La composition de l’ouvrage de Denis La Balme en six méditations — selon la tradition qui inspira Descartes, une par jour, à l’exception du dimanche — nous invite à une lecture quotidienne de ce qui, au-delà d’une réflexion sur l’amour, concerne plus largement la question de l’altérité. Dans notre société de consommation, l’autre est à la fois ce que je désire et ce que je détruis. La société de consommation, en effet, est aussi société de destruction, elle ne peut fonctionner qu’en détruisant au plus vite ce qu’elle produit. Pour à nouveau produire, et détruire, encore et encore. Nous dévorons sans cesse ce que nous avons tant de mal à réaliser pour avoir à nouveau à le reconstituer, en mieux, sous une forme nouvelle, en créant de nouveaux appétits, pour d’autres objets encore plus désirables et encore plus éphémères. C’est donc sur le modèle de la nutrition que se forment la plupart de nos comportements.

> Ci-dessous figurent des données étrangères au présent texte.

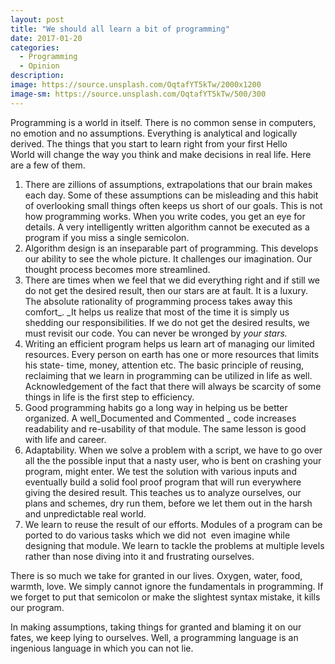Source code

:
 ```yaml
---
layout: post
title: "We should all learn a bit of programming"
date: 2017-01-20
categories:
  - Programming
  - Opinion
description: 
image: https://source.unsplash.com/OqtafYT5kTw/2000x1200
image-sm: https://source.unsplash.com/OqtafYT5kTw/500/300
---
```

Programming is a world in itself. There is no common sense in computers, no emotion and no assumptions. Everything is analytical and logically derived. The things that you start to learn right from your first Hello World will change the way you think and make decisions in real life. Here are a few of them.

1. There are zillions of assumptions, extrapolations that our brain makes each day. Some of these assumptions can be misleading and this habit of overlooking small things often keeps us short of our goals. This is not how programming works. When you write codes, you get an eye for details. A very intelligently written algorithm cannot be executed as a program if you miss a single semicolon. 
2. Algorithm design is an inseparable part of programming. This develops our ability to see the whole picture. It challenges our imagination. Our thought process becomes more streamlined.
3. There are times when we feel that we did everything right and if still we do not get the desired result, then our stars are at fault. It is a luxury. The absolute rationality of programming process takes away this comfort_. _It helps us realize that most of the time it is simply us shedding our responsibilities. If we do not get the desired results, we must revisit our code. You can never be wronged by _your stars._
4. Writing an efficient program helps us learn art of managing our limited resources. Every person on earth has one or more resources that limits his state- time, money, attention etc. The basic principle of reusing, reclaiming that we learn in programming can be utilized in life as well. Acknowledgement of the fact that there will always be scarcity of some things in life is the first step to efficiency.
5. Good programming habits go a long way in helping us be better organized. A well_Documented and Commented _ code increases readability and re-usability of that module. The same lesson is good with life and career.
6. Adaptability. When we solve a problem with a script, we have to go over all the the possible input that a nasty user, who is bent on crashing your program, might enter. We test the solution with various inputs and eventually build a solid fool proof program that will run everywhere giving the desired result. This teaches us to analyze ourselves, our plans and schemes, dry run them, before we let them out in the harsh and unpredictable real world.
7. We learn to reuse the result of our efforts. Modules of a program can be ported to do various tasks which we did not  even imagine while designing that module. We learn to tackle the problems at multiple levels rather than nose diving into it and frustrating ourselves.

There is so much we take for granted in our lives. Oxygen, water, food, warmth, love. We simply cannot ignore the fundamentals in programming. If we forget to put that semicolon or make the slightest syntax mistake, it kills our program. 

In making assumptions, taking things for granted and blaming it on our fates, we keep lying to ourselves. Well, a programming language is an ingenious language in which you can not lie.
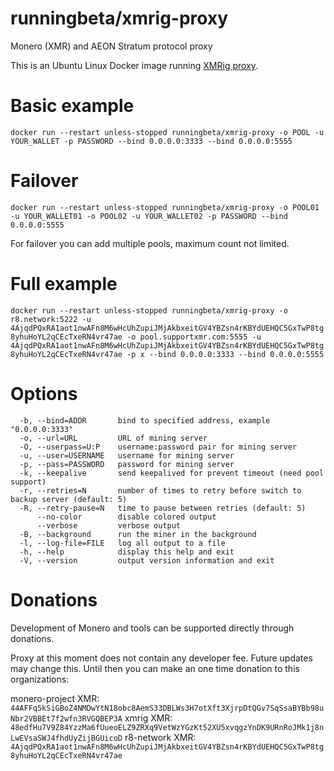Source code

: # runningbeta/xmrig-proxy

Monero (XMR) and AEON Stratum protocol proxy

This is an Ubuntu Linux Docker image running [XMRig proxy](https://github.com/xmrig/xmrig-proxy).

# Basic example

`docker run --restart unless-stopped runningbeta/xmrig-proxy -o POOL -u YOUR_WALLET -p PASSWORD --bind 0.0.0.0:3333 --bind 0.0.0.0:5555`

# Failover

`docker run --restart unless-stopped runningbeta/xmrig-proxy -o POOL01 -u YOUR_WALLET01 -o POOL02 -u YOUR_WALLET02 -p PASSWORD --bind 0.0.0.0:5555`

For failover you can add multiple pools, maximum count not limited.

# Full example

`docker run --restart unless-stopped runningbeta/xmrig-proxy -o r8.network:5222 -u 4AjqdPQxRA1aot1nwAFn8M6wHcUhZupiJMjAkbxeitGV4YBZsn4rKBYdUEHQC5GxTwP8tg8yhuHoYL2qCEcTxeRN4vr47ae -o pool.supportxmr.com:5555 -u 4AjqdPQxRA1aot1nwAFn8M6wHcUhZupiJMjAkbxeitGV4YBZsn4rKBYdUEHQC5GxTwP8tg8yhuHoYL2qCEcTxeRN4vr47ae -p x --bind 0.0.0.0:3333 --bind 0.0.0.0:5555`

# Options

```
  -b, --bind=ADDR       bind to specified address, example "0.0.0.0:3333"
  -o, --url=URL         URL of mining server
  -O, --userpass=U:P    username:password pair for mining server
  -u, --user=USERNAME   username for mining server
  -p, --pass=PASSWORD   password for mining server
  -k, --keepalive       send keepalived for prevent timeout (need pool support)
  -r, --retries=N       number of times to retry before switch to backup server (default: 5)
  -R, --retry-pause=N   time to pause between retries (default: 5)
      --no-color        disable colored output
      --verbose         verbose output
  -B, --background      run the miner in the background
  -l, --log-file=FILE   log all output to a file
  -h, --help            display this help and exit
  -V, --version         output version information and exit
```

# Donations

Development of Monero and tools can be supported directly through donations.

Proxy at this moment does not contain any developer fee. Future updates may change this. Until then you can make an one time donation to this organizations:

monero-project XMR: `44AFFq5kSiGBoZ4NMDwYtN18obc8AemS33DBLWs3H7otXft3XjrpDtQGv7SqSsaBYBb98uNbr2VBBEt7f2wfn3RVGQBEP3A`
xmrig XMR: `48edfHu7V9Z84YzzMa6fUueoELZ9ZRXq9VetWzYGzKt52XU5xvqgzYnDK9URnRoJMk1j8nLwEVsaSWJ4fhdUyZijBGUicoD`
r8-network XMR: `4AjqdPQxRA1aot1nwAFn8M6wHcUhZupiJMjAkbxeitGV4YBZsn4rKBYdUEHQC5GxTwP8tg8yhuHoYL2qCEcTxeRN4vr47ae`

Face à cette frénésie destructrice dans laquelle se dissout et se dilue le sens de nos existences, l’amour est peut-être la seule voie de salut. Il ne veut rien détruire, il aspire à l’éternité et souhaite conserver son objet pour toujours. Si ce n’est que, souvent, l’amour, lui aussi, peut être carnivore, à vouloir trop s’unir à l’autre on finit par l’anéantir en tant qu’autre, chacun se perd en l’autre et perd l’autre par la même occasion.

S’il en restait aux quatre premières méditations de ce livre, le lecteur pourrait n’y voir que la dissipation des illusions que nous nourrissons au sujet d’un amour qui apparaît salvateur alors qu’en réalité il nous plonge insidieusement dans ce que nous voulons fuir. L’amour ne nous sauverait en rien de la logique de consommation, il serait essentiellement carnivore, car il ne chercherait qu’à assimiler l’autre pour le détruire en tant qu’autre.

Mais ce livre n’est en rien un traité de la désespérance, il nous offre la possibilité de penser l’amour autrement. S’inspirant de Lévinas et de Sartre, il nous invite à découvrir dans le rapport à l’altérité de l’autre, l’expérience du véritable amour. Avec cette différence, relativement à Sartre, que pour l’auteur, les autres, ce n’est pas l’enfer, mais le paradis. L’impossibilité de connaître l’autre fait de l’amour un manque paradoxalement source de plénitude, perçu comme ce qui dépasse la raison et relève de la foi. Ne pouvant connaître l’autre, je ne puis que croire en lui.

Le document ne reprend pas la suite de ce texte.